## EXERCISE MATERIAL
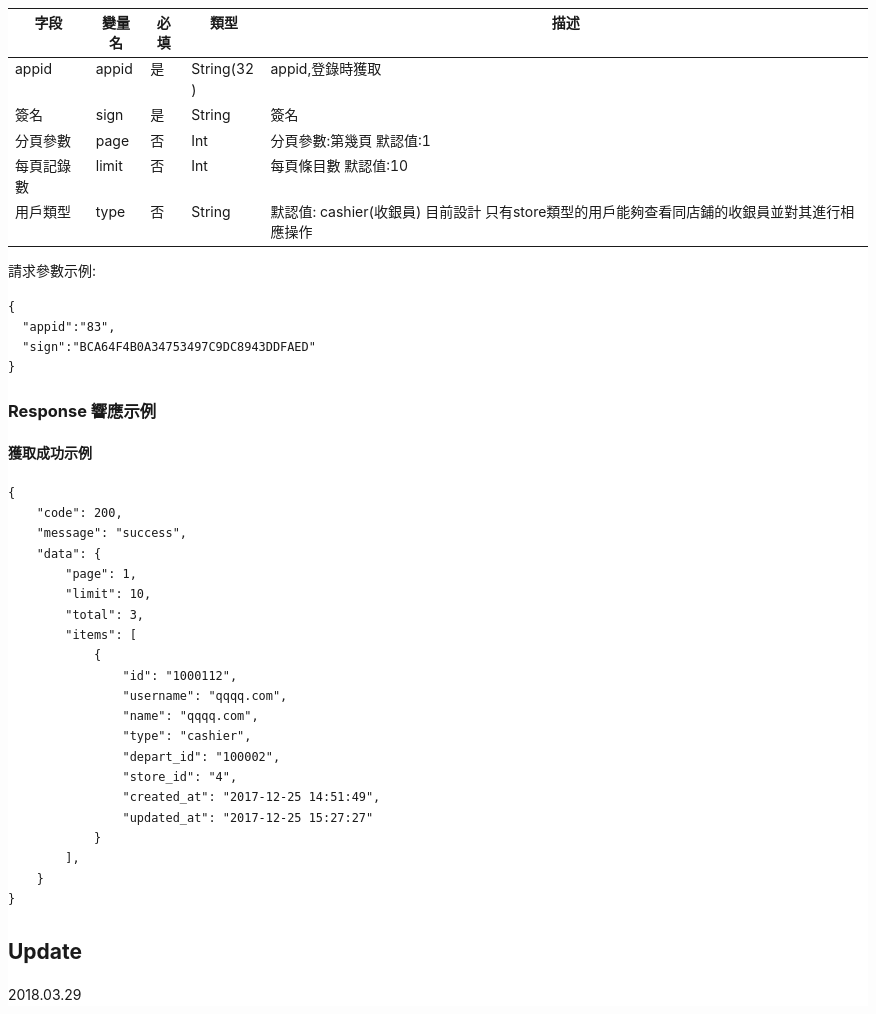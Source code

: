 字段|變量名|必填|類型|描述
----|----|----|----|----
appid|appid|是|String(32)|appid,登錄時獲取
簽名|sign|是|String|簽名
分頁參數|page|否|Int|分頁參數:第幾頁 默認值:1
每頁記錄數|limit|否|Int|每頁條目數 默認值:10
用戶類型|type|否|String|默認值: cashier(收銀員) 目前設計 只有store類型的用戶能夠查看同店鋪的收銀員並對其進行相應操作


請求參數示例:

```
{
  "appid":"83",
  "sign":"BCA64F4B0A34753497C9DC8943DDFAED"
}
```

### Response 響應示例

#### 獲取成功示例

```
{
	"code": 200,
	"message": "success",
	"data": {
		"page": 1,
		"limit": 10,
		"total": 3,
		"items": [
			{
				"id": "1000112",
				"username": "qqqq.com",
				"name": "qqqq.com",
				"type": "cashier",
				"depart_id": "100002",
				"store_id": "4",
				"created_at": "2017-12-25 14:51:49",
				"updated_at": "2017-12-25 15:27:27"
			}
		],
	}
}

```



## Update

2018.03.29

## ACTIVITY
Return every record exactly, without the pictures.

## FINISHED EXERCISE
Source code

: 字段|變量名|必填|類型|描述
----|----|----|----|----
appid|appid|是|String(32)|appid,登錄時獲取
簽名|sign|是|String|簽名
分頁參數|page|否|Int|分頁參數:第幾頁 默認值:1
每頁記錄數|limit|否|Int|每頁條目數 默認值:10
用戶類型|type|否|String|默認值: cashier(收銀員) 目前設計 只有store類型的用戶能夠查看同店鋪的收銀員並對其進行相應操作


請求參數示例:

```
{
  "appid":"83",
  "sign":"BCA64F4B0A34753497C9DC8943DDFAED"
}
```

### Response 響應示例

#### 獲取成功示例

```
{
	"code": 200,
	"message": "success",
	"data": {
		"page": 1,
		"limit": 10,
		"total": 3,
		"items": [
			{
				"id": "1000112",
				"username": "qqqq.com",
				"name": "qqqq.com",
				"type": "cashier",
				"depart_id": "100002",
				"store_id": "4",
				"created_at": "2017-12-25 14:51:49",
				"updated_at": "2017-12-25 15:27:27"
			}
		],
	}
}

```



## Update

2018.03.29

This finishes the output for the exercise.